ArtDepoo 06.05.2008-31.05.2008

Two Colourful Worlds

An Estonian August Künnapu and Latvian Andris Vītoliņš are friends, they share their views and they are artists, who, though testing other artistic medias, have remained true to painting. And both of them are painters par excellence. Last year Künnapu received one of the most distinguished art prizes – the one named after Konrad Mägi and Andris, the teacher of the Riga Academy of Arts, has been awarded in his homeland with several approving prizes. Two top figures of the contemporary art of the Baltic States are joined besides friendship and similar views of art by a positively luxated and bright world perception. At the first joint exhibition in the ArtDepoo gallery the public is demonstrated bright-coloured and playful personal worlds of the artists. The machines and technical landscapes, painted by Andris with a deep curiosity and in a detailed passion, are standing next to the children having been painted by August. The joint part of the paintings that at a visual inspection are of averse themes is the human being and the environment created by him. And of course the depiction of the colourful, but shifted reality in a nostalgic retro-key. The works of the artists are holding a wordless dialogue in the exhibition hall and they form entangling couples, complementing each other.

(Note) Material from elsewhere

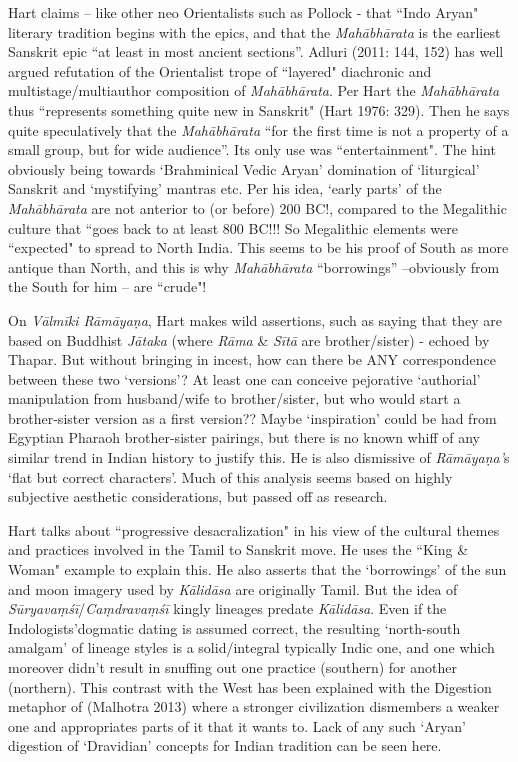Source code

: Hart claims – like other neo Orientalists such as Pollock - that “Indo Aryan" literary tradition begins with the epics, and that the \textit{Mahābhārata} is the earliest Sanskrit epic “at least in most ancient sections”. Adluri (2011: 144, 152) has well argued refutation of the Orientalist trope of “layered" diachronic and multistage/multiauthor composition of \textit{Mahābhārata}. Per Hart the \textit{Mahābhārata} thus “represents something quite new in Sanskrit" (Hart 1976: 329). Then he says quite speculatively that the \textit{Mahābhārata } “for the first time is not a property of a small group, but for wide audience”. Its only use was “entertainment". The hint obviously being towards ‘Brahminical Vedic Aryan’ domination of ‘liturgical’ Sanskrit and ‘mystifying’ mantras etc. Per his idea, ‘early parts’ of the \textit{Mahābhārata } are not anterior to (or before) 200 BC!, compared to the Megalithic culture that “goes back to at least 800 BC!!! So Megalithic elements were “expected" to spread to North India. This seems to be his proof of South as more antique than North, and this is why \textit{Mahābhārata } “borrowings” –obviously from the South for him – are “crude"!

On \textit{Vālmīki Rāmāyaṇa}, Hart makes wild assertions, such as saying that they are based on Buddhist \textit{Jātaka } (where \textit{Rāma} \& \textit{Sītā } are brother/sister) - echoed by Thapar. But without bringing in incest, how can there be ANY correspondence between these two ‘versions’? At least one can conceive pejorative ‘authorial’ manipulation from husband/wife to brother/sister, but who would start a brother-sister version as a first version?? Maybe ‘inspiration’ could be had from Egyptian Pharaoh brother-sister pairings, but there is no known whiff of any similar trend in Indian history to justify this. He is also dismissive of \textit{Rāmāyaṇa’}s ‘flat but correct characters’. Much of this analysis seems based on highly subjective aesthetic considerations, but passed off as research.

Hart talks about “progressive desacralization" in his view of the cultural themes and practices involved in the Tamil to Sanskrit move. He uses the “King \& Woman" example to explain this. He also asserts that the ‘borrowings’ of the sun and moon imagery used by \textit{Kālidāsa} are originally Tamil. But the idea of \textit{Sūryavaṃśī}/\textit{Caṃdravaṃśī} kingly lineages predate \textit{Kālidāsa}. Even if the Indologists’dogmatic dating is assumed correct, the resulting ‘north-south amalgam’ of lineage styles is a solid/integral typically Indic one, and one which moreover didn’t result in snuffing out one practice (southern) for another (northern). This contrast with the West has been explained with the Digestion metaphor of (Malhotra 2013) where a stronger civilization dismembers a weaker one and appropriates parts of it that it wants to. Lack of any such ‘Aryan’ digestion of ‘Dravidian’ concepts for Indian tradition can be seen here.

On the paintings by August Künnapu, inspired by the photos from the 1930ies, besides people a room and an environment are also being examined. Small inhabitants are posing to their father´s photo camera in the recently built apartment building at Raua street and near it. The artist himself has also been living in the same house since his early childhood. The unique photos were found from the private archive of Helga Nõu, a famous Estonian children book writer, whose childhood together with two of her brothers was also spent in the apartment building Raua 8, designed by Herbert Johanson. Even though the paintings are based on concrete photos, the paintings by Künnapu are not cold calculations, being photo realistic in a sterile way. On the faces of excellently posing “little old people” is reflected the severity and life experience, being characteristic to the period that in today’s context could seem slightly alienated.

Similarly to the sources of Künnapu the paintings by Vītoliņš are also based on photos, radiating positive energy and rhythm. The theme of his paintings is in the context of contemporary art either marginal or generally ignored. Machines, cranes, urbanistic factory buildings, bridge and harbour constructions are transformed by the luminous colour handling and precise one-breath brushstrokes of Andris into desirable iconic symbols of the modern era. Metal constructions and locomotives do not seem cold or machine-like, they are rather poetic; in them can be clearly felt the presence of man, Andris has given them soul. In his urban paintings Vītoliņš scrutinizes, how human mind, will and activity is able to change the natural environment. So the paintings are simultaneously portraits of persons and of the machines, created by them.